Right from the start, landowners Christine Coletta and Steve Lornie, proprietors of Okanagan Crush Pad Winery, had a vision for the 126 hectares of land they purchased seven years ago in the Garnet Valley.
With intentions to convert the property to a vineyard their goal was to alter the natural terrain as little as possible and run a completely organic operation.
The result is a design with vines planted between large swathes of natural corridors left untouched for wildlife to roam.
The vineyard is also home to three-hectare organic garden and a pond lying at the centre of it all.
Once the vineyard was well on its way, Coletta and Lornie turned their attention to another section of their property.
Running along the west side of Garnet Valley Road was a riparian floodplain. The land had formerly been used as hayfields and, left untouched for many years, it was becoming more and more challenging to manage.
“It was a constant struggle battling invasive weeds,” Coletta said. “You would be doing so much in terms of artificial farming to make this a hay field. We really felt the only way to tame this area would be to apply a lot of chemicals and herbicides and It just stood against everything that we were doing on the rest of the property. It didn’t make sense.”
She said they were inspired by the previous owners, the Dietz family, who had fenced off and restored a different section of riparian land on the property, namely a spring-fed, year-round creek.
This area and another small gully are now protected by a Do Not Disturb registered covenant.
“We wanted to restore what man took away some 60 years ago,” Coletta said. “We contacted Okanagan Similkameen Stewardship to see what could be done.”
In partnership with OSS, restoration on the riparian floodplain began in the spring of 2016 with approximately 700 trees and shrubs planted.
Work continued the following fall when the south section was planted with 600 additional plants. The vision is to create a riparian forest with some side channels left open for wildlife.
“What we do is look at the riparian area next to the site we’re rehabilitating,” said Alyson Skinner, OSS executive director. “Here we planted mostly water birch and red-osier dogwood and added in native willow, rose, snowberry and other shrubs that would be found along the shoreline. About 92 per cent of the water birch-dogwood plant community has been lost to agriculture and development in the Okanagan so restoring these areas is critical.”
Coletta and Lornie are thrilled with the results and have noticed more wildlife as well as many different species of birds coming back to the area, including the yellow-breasted chat, which is rare in Garnet Valley.
“The original plans also included a couple of ponds, but the last two years this area has really flooded so nature took care of that for us. It will be more like an ephemeral wetland, which is a wetland that that dries up seasonally. These habitats are really important, and a lot of species at risk rely on them like the Great Basin Spadefoot who use seasonal wetlands as breeding habitat and rearing grounds for tadpoles,” Skinner said.

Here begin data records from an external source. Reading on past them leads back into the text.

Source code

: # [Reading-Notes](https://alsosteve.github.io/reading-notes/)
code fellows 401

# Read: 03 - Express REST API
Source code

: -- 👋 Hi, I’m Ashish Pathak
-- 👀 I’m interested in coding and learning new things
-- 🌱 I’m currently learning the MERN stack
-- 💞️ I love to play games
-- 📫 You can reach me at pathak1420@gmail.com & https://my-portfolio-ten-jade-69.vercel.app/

In fall of 2018, OSS and their team put in another 1,800 shrubs and trees through the floodplain, making it the most plants OSS has ever put into one project.
Having that many plants come over several days was a good challenge for the group but with the help of some dedicated and hard-working volunteers they got the job done. The planting has also been used as a teaching tool for the next generation of stewards.

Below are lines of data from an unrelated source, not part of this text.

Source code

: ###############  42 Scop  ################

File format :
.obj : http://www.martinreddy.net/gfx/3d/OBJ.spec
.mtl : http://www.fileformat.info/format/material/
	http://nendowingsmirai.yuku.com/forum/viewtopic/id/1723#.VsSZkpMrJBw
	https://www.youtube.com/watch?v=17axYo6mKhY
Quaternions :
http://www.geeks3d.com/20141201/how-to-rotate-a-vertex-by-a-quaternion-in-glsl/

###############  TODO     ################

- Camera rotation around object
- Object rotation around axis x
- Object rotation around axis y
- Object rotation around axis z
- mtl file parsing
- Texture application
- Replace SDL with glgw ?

“Four kindergarten classes and their families from Giant’s Head Elementary School joined us on site to learn about wetlands and how to take care of them,” Skinner said.
“We had three stations for their field trip: one where they learned how wetlands work like sponges to filter out pollutants like oils on the roads; another where they got to explore the floodplain and look for birds; and a third where they helped us plant native trees and shrubs. Some of the children even returned on our community planting day, recruiting their parents and other family members to help out as well.”

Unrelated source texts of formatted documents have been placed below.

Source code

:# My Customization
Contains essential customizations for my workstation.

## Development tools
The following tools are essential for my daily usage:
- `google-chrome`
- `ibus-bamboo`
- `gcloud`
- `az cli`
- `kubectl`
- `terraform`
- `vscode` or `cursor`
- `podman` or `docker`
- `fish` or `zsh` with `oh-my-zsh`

Planting is the beginning and over the next few years, OSS will continue to manage the site to ensure the plants survive.
“The easiest part of restoring habitat is the planting itself,” Skinner said.
“The real works comes with managing invasive species around your plantings and making sure that everything is watered and ticking along so there’s still work to do. We’ve had incredible support from the community. A lot of the volunteers live in the Garnet Valley and we hope they become stewards as well.”